Hans Platzgumer, Kopf der famosen Rock-Formation H.P. Zinker, schlägt mit seinem ersten echten Solo-Album einen unerwarteten Haken. Wohin auch immer.
HP ist nicht mehr Innsbrucks größter Sohn in Amerika. HPZ (die Band) dürfte Geschichte sein, Hans ist nach Hamburg gezogen. Schon vor Monaten mehrten sich die Gerüchte, daß "der Platzgumer jetzt Trip-Hop mit deutschen Texten macht". Wahr und falsch. Texte (in Deutsch, soviel "wahr") finden sich nur auf vier von elf Stücken. "Trip-Hop" aber ist ein vollkommen untaugliches Label für den Sound von "Aura Anthropica". H.P. ist nicht mehr Gitarrengott, aber er ist auch nicht "Tricky II". Hamburg, nicht Bristol.
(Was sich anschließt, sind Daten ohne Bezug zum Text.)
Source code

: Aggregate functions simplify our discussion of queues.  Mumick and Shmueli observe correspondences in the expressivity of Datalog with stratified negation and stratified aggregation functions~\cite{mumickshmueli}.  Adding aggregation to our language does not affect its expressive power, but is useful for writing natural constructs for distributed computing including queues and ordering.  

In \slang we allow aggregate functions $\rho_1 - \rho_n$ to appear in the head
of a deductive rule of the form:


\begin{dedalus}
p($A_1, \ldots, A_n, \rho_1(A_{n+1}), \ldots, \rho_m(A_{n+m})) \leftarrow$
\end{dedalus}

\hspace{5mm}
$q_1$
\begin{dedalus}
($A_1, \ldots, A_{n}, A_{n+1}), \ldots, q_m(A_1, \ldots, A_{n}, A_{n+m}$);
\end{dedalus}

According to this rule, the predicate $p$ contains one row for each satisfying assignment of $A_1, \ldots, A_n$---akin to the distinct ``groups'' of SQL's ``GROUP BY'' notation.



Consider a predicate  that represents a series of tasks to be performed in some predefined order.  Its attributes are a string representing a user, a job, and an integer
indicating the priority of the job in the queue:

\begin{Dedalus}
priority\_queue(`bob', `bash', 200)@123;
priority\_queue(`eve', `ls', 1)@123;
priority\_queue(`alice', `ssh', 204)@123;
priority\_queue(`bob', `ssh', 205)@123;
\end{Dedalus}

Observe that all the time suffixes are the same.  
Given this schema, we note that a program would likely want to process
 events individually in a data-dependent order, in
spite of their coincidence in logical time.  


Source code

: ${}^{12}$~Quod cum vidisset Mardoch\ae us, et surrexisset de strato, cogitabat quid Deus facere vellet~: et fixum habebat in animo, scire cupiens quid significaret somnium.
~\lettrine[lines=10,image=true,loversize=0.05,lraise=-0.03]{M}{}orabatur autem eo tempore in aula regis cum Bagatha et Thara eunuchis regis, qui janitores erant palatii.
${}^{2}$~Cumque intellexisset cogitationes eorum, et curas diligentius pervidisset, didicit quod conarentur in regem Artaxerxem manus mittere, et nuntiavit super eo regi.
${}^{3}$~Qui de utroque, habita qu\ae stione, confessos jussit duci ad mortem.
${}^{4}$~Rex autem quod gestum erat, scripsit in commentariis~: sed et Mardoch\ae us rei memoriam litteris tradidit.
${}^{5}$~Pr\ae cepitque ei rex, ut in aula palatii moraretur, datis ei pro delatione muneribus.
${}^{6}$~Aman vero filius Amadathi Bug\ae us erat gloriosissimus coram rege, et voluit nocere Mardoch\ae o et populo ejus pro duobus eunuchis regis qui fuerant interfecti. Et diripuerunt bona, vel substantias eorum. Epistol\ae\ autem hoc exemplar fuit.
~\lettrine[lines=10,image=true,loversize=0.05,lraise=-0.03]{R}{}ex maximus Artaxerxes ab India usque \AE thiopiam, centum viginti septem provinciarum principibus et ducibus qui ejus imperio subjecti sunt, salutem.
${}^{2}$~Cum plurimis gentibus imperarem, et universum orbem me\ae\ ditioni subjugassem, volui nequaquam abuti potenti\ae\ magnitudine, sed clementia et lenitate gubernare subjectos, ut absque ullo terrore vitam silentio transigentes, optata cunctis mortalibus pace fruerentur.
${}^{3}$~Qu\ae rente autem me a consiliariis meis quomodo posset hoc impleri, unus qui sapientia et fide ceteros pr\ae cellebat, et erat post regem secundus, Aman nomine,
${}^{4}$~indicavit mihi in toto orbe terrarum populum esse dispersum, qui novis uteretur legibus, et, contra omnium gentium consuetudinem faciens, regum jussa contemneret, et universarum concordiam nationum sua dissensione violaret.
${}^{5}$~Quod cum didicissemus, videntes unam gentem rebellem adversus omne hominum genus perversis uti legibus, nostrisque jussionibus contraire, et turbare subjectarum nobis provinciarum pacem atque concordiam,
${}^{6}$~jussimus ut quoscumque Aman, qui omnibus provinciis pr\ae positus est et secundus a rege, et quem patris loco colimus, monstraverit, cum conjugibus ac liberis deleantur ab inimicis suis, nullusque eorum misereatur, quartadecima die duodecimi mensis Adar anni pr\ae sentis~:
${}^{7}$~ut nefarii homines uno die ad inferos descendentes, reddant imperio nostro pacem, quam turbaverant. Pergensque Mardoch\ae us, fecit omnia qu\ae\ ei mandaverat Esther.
"Aura" ist eine eigenartige CD. Sie erwischt jeden, der die früheren Platten schätzt, auf dem falschen Fuß. Jede Erwartungshaltung wird so gründlich über den Haufen geworfen, daß erstmal mehrere Durchläufe erforderlich sind, um gedanklich das vom Tisch zu wischen, was da mal war. Kein Rock, keine Lautstärke, kaum Gitarren und schon gar keine Liebeslieder mehr. Computer-Loops und Behutsamkeit, Sphärisches und Kiffer-Ästhetik statt Brachial-Riffs und "Sunshine". Tolle Töne, allemal, jenseits jeder modischen Anbiederung. Anders als früher, fürwahr, aber auch anders als alle anderen. HP spielt nach wie vor in seiner eigenen Liga, und er hat vollkommen neue Spielregeln festgelegt. Bei der Musik, bei den Texten.
Die vier Songs ("Dann = Schluß", "Binnenland", Blindes Volk" und "Dreckschwein") verfolgen eine klare Linie: Abrechnung mit der Heimat, dem "Binnenland", wo "man sich schwer tut, die Ferne zu verstehen", einem "die laxe Art schon in die Wiege gelegt" ist, wo "nur lauwarm gekocht wird", jeder "jammert und raunzt" und "Dreckschwein H." die "braune Brut" hinter sich weiß. Bitterböse, angewidert prügelt Platzgumer auf Österreich ein, mitleidslos wird hier eine offensichtlich offene Rechnung beglichen. So weit, so konsequent (und, leider: so weit, so stereotyp).
Was da bleibt, unter´m Strich? Ein wundersames, wunderbares Album, ein Geschenk, wie alles, was so wohlklingend gegen den Strom schwimmt. Über die Texte ließe sich manch interessanter Diskurs führen, aber die Musik entzieht sich jeder Debatte: schlichte Schönheit.